## Work instruction
From the first line of the material to the line containing "While there are", inclusive, write out each line exactly, leaving out the pictures.

-- Material provided follows --

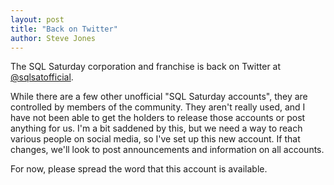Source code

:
 ```yaml
---
layout: post
title: "Back on Twitter"
author: Steve Jones
---
```


The SQL Saturday corporation and franchise is back on Twitter at [@sqlsatofficial](https://twitter.com/sqlsatofficial).

While there are a few other unofficial "SQL Saturday accounts", they are controlled by members of the community. They aren't really used, and I have not been able to get the holders to release those accounts or post anything for us. I'm a bit saddened by this, but we need a way to reach various people on social media, so I've set up this new account. If that changes, we'll look to post announcements and information on all accounts.

For now, please spread the word that this account is available.
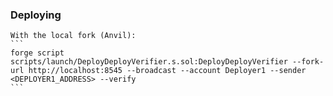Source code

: ### Deploying

    With the local fork (Anvil):
    ```
    forge script scripts/launch/DeployDeployVerifier.s.sol:DeployDeployVerifier --fork-url http://localhost:8545 --broadcast --account Deployer1 --sender <DEPLOYER1_ADDRESS> --verify
    ```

-- Material provided concluded --

## Written response
Source code

:
 ```yaml
---
layout: post
title: "Back on Twitter"
author: Steve Jones
---
```


The SQL Saturday corporation and franchise is back on Twitter at [@sqlsatofficial](https://twitter.com/sqlsatofficial).

While there are a few other unofficial "SQL Saturday accounts", they are controlled by members of the community. They aren't really used, and I have not been able to get the holders to release those accounts or post anything for us. I'm a bit saddened by this, but we need a way to reach various people on social media, so I've set up this new account. If that changes, we'll look to post announcements and information on all accounts.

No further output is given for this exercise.